Transcription, pictures excluded: write out the data below exactly.

The records —
-- Opening Marker --

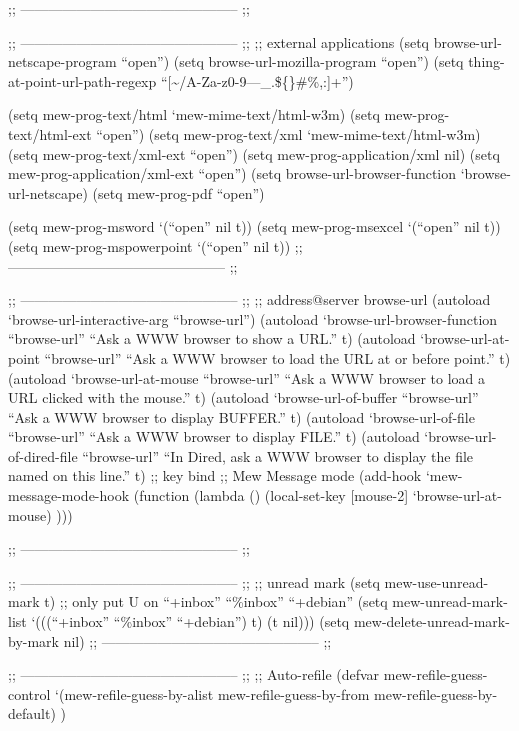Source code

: \documentclass[11pt]{article}
\begin{document}
;; ----------------------------------------------- ;;


;; ----------------------------------------------- ;;
;; external applications
(setq browse-url-netscape-program ``open'')
(setq browse-url-mozilla-program ``open'')
(setq thing-at-point-url-path-regexp ``[\~{}/A-Za-z0-9---_.\$\{\}\#\%,:]+'')

(setq mew-prog-text/html         `mew-mime-text/html-w3m) 
(setq mew-prog-text/html-ext    ``open'')
(setq mew-prog-text/xml         `mew-mime-text/html-w3m) 
(setq mew-prog-text/xml-ext     ``open'')
(setq mew-prog-application/xml         nil)
(setq mew-prog-application/xml-ext     ``open'')
(setq browse-url-browser-function `browse-url-netscape)
(setq mew-prog-pdf             ``open'')

(setq mew-prog-msword `(``open'' nil t))
(setq mew-prog-msexcel `(``open'' nil t))
(setq mew-prog-mspowerpoint `(``open'' nil t))
;; ----------------------------------------------- ;;


;; ----------------------------------------------- ;;
;; address@server browse-url
(autoload `browse-url-interactive-arg ``browse-url'')
(autoload `browse-url-browser-function ``browse-url''
  ``Ask a WWW browser to show a URL.'' t)
(autoload `browse-url-at-point ``browse-url''
  ``Ask a WWW browser to load the URL at or before point.'' t)
(autoload `browse-url-at-mouse ``browse-url''
  ``Ask a WWW browser to load a URL clicked with the mouse.'' t)
(autoload `browse-url-of-buffer ``browse-url''
  ``Ask a WWW browser to display BUFFER.'' t)
(autoload `browse-url-of-file ``browse-url''
  ``Ask a WWW browser to display FILE.'' t)
(autoload `browse-url-of-dired-file ``browse-url''
  ``In Dired, ask a WWW browser to display the file named on this line.'' t)
;; key bind
;;  Mew Message mode
(add-hook `mew-message-mode-hook
          (function
           (lambda ()
            (local-set-key [mouse-2] `browse-url-at-mouse)
            )))

;; ----------------------------------------------- ;;


;; ----------------------------------------------- ;;
;; unread mark
(setq mew-use-unread-mark t)  
;; only put U on ``+inbox'' ``\%inbox'' ``+debian''
(setq mew-unread-mark-list
      `(((``+inbox'' ``\%inbox'' ``+debian'') t)
        (t nil)))
(setq mew-delete-unread-mark-by-mark nil)
;; ----------------------------------------------- ;;



;; ----------------------------------------------- ;;
;; Auto-refile
(defvar mew-refile-guess-control
  `(mew-refile-guess-by-alist
    mew-refile-guess-by-from
    mew-refile-guess-by-default)
  )
\end{document}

-- Closing Marker --

Response area —
Source code

: \documentclass[11pt]{article}
\begin{document}
;; ----------------------------------------------- ;;


;; ----------------------------------------------- ;;
;; external applications
(setq browse-url-netscape-program ``open'')
(setq browse-url-mozilla-program ``open'')
(setq thing-at-point-url-path-regexp ``[\~{}/A-Za-z0-9---_.\$\{\}\#\%,:]+'')

(setq mew-prog-text/html         `mew-mime-text/html-w3m) 
(setq mew-prog-text/html-ext    ``open'')
(setq mew-prog-text/xml         `mew-mime-text/html-w3m) 
(setq mew-prog-text/xml-ext     ``open'')
(setq mew-prog-application/xml         nil)
(setq mew-prog-application/xml-ext     ``open'')
(setq browse-url-browser-function `browse-url-netscape)
(setq mew-prog-pdf             ``open'')

(setq mew-prog-msword `(``open'' nil t))
(setq mew-prog-msexcel `(``open'' nil t))
(setq mew-prog-mspowerpoint `(``open'' nil t))
;; ----------------------------------------------- ;;


;; ----------------------------------------------- ;;
;; address@server browse-url
(autoload `browse-url-interactive-arg ``browse-url'')
(autoload `browse-url-browser-function ``browse-url''
  ``Ask a WWW browser to show a URL.'' t)
(autoload `browse-url-at-point ``browse-url''
  ``Ask a WWW browser to load the URL at or before point.'' t)
(autoload `browse-url-at-mouse ``browse-url''
  ``Ask a WWW browser to load a URL clicked with the mouse.'' t)
(autoload `browse-url-of-buffer ``browse-url''
  ``Ask a WWW browser to display BUFFER.'' t)
(autoload `browse-url-of-file ``browse-url''
  ``Ask a WWW browser to display FILE.'' t)
(autoload `browse-url-of-dired-file ``browse-url''
  ``In Dired, ask a WWW browser to display the file named on this line.'' t)
;; key bind
;;  Mew Message mode
(add-hook `mew-message-mode-hook
          (function
           (lambda ()
            (local-set-key [mouse-2] `browse-url-at-mouse)
            )))

;; ----------------------------------------------- ;;


;; ----------------------------------------------- ;;
;; unread mark
(setq mew-use-unread-mark t)  
;; only put U on ``+inbox'' ``\%inbox'' ``+debian''
(setq mew-unread-mark-list
      `(((``+inbox'' ``\%inbox'' ``+debian'') t)
        (t nil)))
(setq mew-delete-unread-mark-by-mark nil)
;; ----------------------------------------------- ;;



;; ----------------------------------------------- ;;
;; Auto-refile
(defvar mew-refile-guess-control
  `(mew-refile-guess-by-alist
    mew-refile-guess-by-from
    mew-refile-guess-by-default)
  )
\end{document}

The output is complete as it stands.